While the media brings national attention to the growing problem of prescription drug addiction, doctors are increasingly in the crosshairs for prescribing opioids and painkillers. Facing administrative hearings and malpractice lawsuits, physicians in New York and across the country who prescribe such medications for their suffering patients risk standing accused of misconduct if those patients abuse or divert the drugs. One doctor in another state is currently facing disciplinary action and legal consequences for allegedly prescribing painkillers inappropriately.
Although he apparently had no federal permit to do so, the 50-year-old doctor is accused of prescribing methadone and Suboxone to patients struggling with drug addiction. Additionally, the doctor is said to have over-prescribed opioid pain medicines and sedatives, placing some patients at risk of addiction or causing them to move to more powerful illegal drugs, such as heroin.

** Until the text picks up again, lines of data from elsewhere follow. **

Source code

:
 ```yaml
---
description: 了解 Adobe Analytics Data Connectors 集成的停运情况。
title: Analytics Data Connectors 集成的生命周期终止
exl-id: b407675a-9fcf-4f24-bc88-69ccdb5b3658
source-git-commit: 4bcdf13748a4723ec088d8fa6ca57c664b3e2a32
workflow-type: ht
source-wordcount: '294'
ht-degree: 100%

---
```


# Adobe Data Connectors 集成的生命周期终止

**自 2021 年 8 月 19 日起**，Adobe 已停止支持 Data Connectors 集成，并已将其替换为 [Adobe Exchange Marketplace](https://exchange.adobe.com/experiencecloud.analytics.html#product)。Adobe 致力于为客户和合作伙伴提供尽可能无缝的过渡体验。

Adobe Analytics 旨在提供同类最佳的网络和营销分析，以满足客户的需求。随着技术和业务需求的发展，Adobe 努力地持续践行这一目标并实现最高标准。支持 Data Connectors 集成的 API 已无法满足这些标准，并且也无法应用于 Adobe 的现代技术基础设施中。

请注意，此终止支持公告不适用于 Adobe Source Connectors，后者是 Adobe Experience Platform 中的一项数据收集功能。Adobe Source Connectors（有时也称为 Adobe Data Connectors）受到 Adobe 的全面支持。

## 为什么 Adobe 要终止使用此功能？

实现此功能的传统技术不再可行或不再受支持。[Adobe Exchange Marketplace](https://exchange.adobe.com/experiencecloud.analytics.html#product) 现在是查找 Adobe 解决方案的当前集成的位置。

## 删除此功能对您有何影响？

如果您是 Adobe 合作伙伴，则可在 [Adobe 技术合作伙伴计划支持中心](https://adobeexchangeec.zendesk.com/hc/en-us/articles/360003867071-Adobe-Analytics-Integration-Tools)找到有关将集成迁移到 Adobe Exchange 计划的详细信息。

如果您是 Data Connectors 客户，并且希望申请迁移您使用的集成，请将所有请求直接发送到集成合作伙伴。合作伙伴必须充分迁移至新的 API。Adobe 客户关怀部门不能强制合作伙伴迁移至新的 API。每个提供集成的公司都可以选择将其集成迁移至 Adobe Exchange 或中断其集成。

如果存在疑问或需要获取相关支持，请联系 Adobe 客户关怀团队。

While reports named no exact number of affected patients, supposedly, some patients died as a result of the medications the doctor prescribed.
The parents of one patient accused the doctor of prescribing a combination of powerful opioids and sedatives, such as oxycodone and clonazepam, despite the fact that the patient suffered from drug addiction and had suicidal tendencies. The family believes the drugs resulted in an overdose that took the life of their son. They have filed a medical malpractice lawsuit against the doctor.
New York doctors in such positions have the right to be concerned when their licenses, livelihoods and reputations are on the line. Administrative hearings may result in the end of a doctor's career, and a malpractice lawsuit can make it impossible, both financially and professionally, for a physician to continue working in his or her chosen field. When facing these potentially life-changing charges, doctors will certainly have an advantage if they seek the counsel of an experienced attorney.